Las tropas de Sarracino fueron derrotadas por las tropas reales en el castillo de Sarracín después de una dura resistencia por parte de los rebeldes. El conde Sarracino Gatónez, al ver llegar las tropas de don Alfonso, se atrincheró en el interior de su fortaleza, el castillo de Sarracín construido por su padre el conde Gatón, que estaba ubicado en lo más alto de las montañas que separan León de Galicia. En su interior el rebelde se hizo fuerte y resistió el ataque de las tropas reales durante quince extenuantes días, al final de los cuales fue derrotado por las tropas de don Alfonso. De acuerdo con las órdenes recibidas, el conde fue ejecutado en el acto junto con los que se resistieron a su detención. El resto fueron hechos prisioneros.

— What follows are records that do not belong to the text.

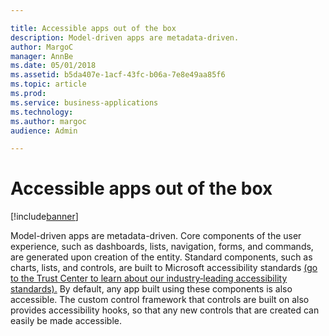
 ```yaml
---

title: Accessible apps out of the box
description: Model-driven apps are metadata-driven.
author: MargoC
manager: AnnBe
ms.date: 05/01/2018
ms.assetid: b5da407e-1acf-43fc-b06a-7e8e49aa85f6
ms.topic: article
ms.prod: 
ms.service: business-applications
ms.technology: 
ms.author: margoc
audience: Admin

---
```

#  Accessible apps out of the box




[!include[banner](../../../../includes/banner.md)]

Model-driven apps are metadata-driven. Core components of the user experience,
such as dashboards, lists, navigation, forms, and commands, are generated upon
creation of the entity. Standard components, such as charts, lists, and
controls, are built to Microsoft accessibility standards [(go to the Trust
Center to learn about our industry‑leading accessibility
standards).](https://www.microsoft.com/en-us/trustcenter/compliance/accessibility)
By default, any app built using these components is also accessible. The custom
control framework that controls are built on also provides accessibility hooks,
so that any new controls that are created can easily be made accessible.
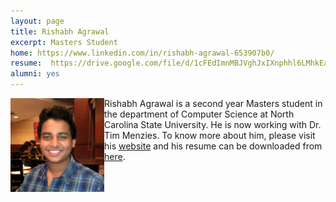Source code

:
 ```yaml
---
layout: page
title: Rishabh Agrawal
excerpt: Masters Student
home: https://www.linkedin.com/in/rishabh-agrawal-653907b0/
resume:  https://drive.google.com/file/d/1cFEdImnMBJVghJxIXnphhl6LMhkEa0Tv/view
alumni: yes
---
```



<img align="left" width="150" src="/img/rishabh.jpg">
Rishabh Agrawal is a second year Masters student in the department of Computer Science at North Carolina State University. He is now working with Dr. Tim Menzies. To know more about him, please visit his <a href="https://www.linkedin.com/in/rishabh-agrawal-653907b0/">website</a> and his resume can be downloaded from <a href=" https://drive.google.com/file/d/1cFEdImnMBJVghJxIXnphhl6LMhkEa0Tv/view">here</a>.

Por su parte, las tropas enviadas a sofocar la rebelión del conde don Hermenegildo Pérez se dirigieron hacia Coímbra donde éste se había hecho fuerte. Alfonso III había enviado a esta ciudad al conde don Hermenegildo para que la repoblara. Una vez repoblada y asentada su población, el conde empezó a concebir la posibilidad de levantarse contra su propio rey. Soñó con hacerse dueño de toda la parte occidental del reino de Asturias, desde el Cantábrico hasta el Mondego. Para ello no dudó en establecer alianzas con otros condes del reino. Así fue como se puso en contacto con el conde Sarracino en el Bierzo y con el conde Diego en Castilla. Los tres juntos y al unísono podían presentar batalla al poderoso rey don Alfonso. Lo tenía todo bien tramado, pero el plan no le salió como él se había imaginado. Don Diego fue aniquilado sin haber podido tan siquiera presentar batalla. Don Sarracino también fue vencido y ejecutado a pesar de su fuerte resistencia en su castillo del Bierzo. Y ahora él se veía cercado por las tropas reales que no le daban tregua. Resistió durante un mes protegido por las murallas de su castillo, pero al final también fue derrotado por las tropas de don Alfonso. Fue ejecutado al instante al igual que sus más acérrimos seguidores. Con su derrota y ejecución el rey dio por finalizado uno de los períodos más amargos de su reinado.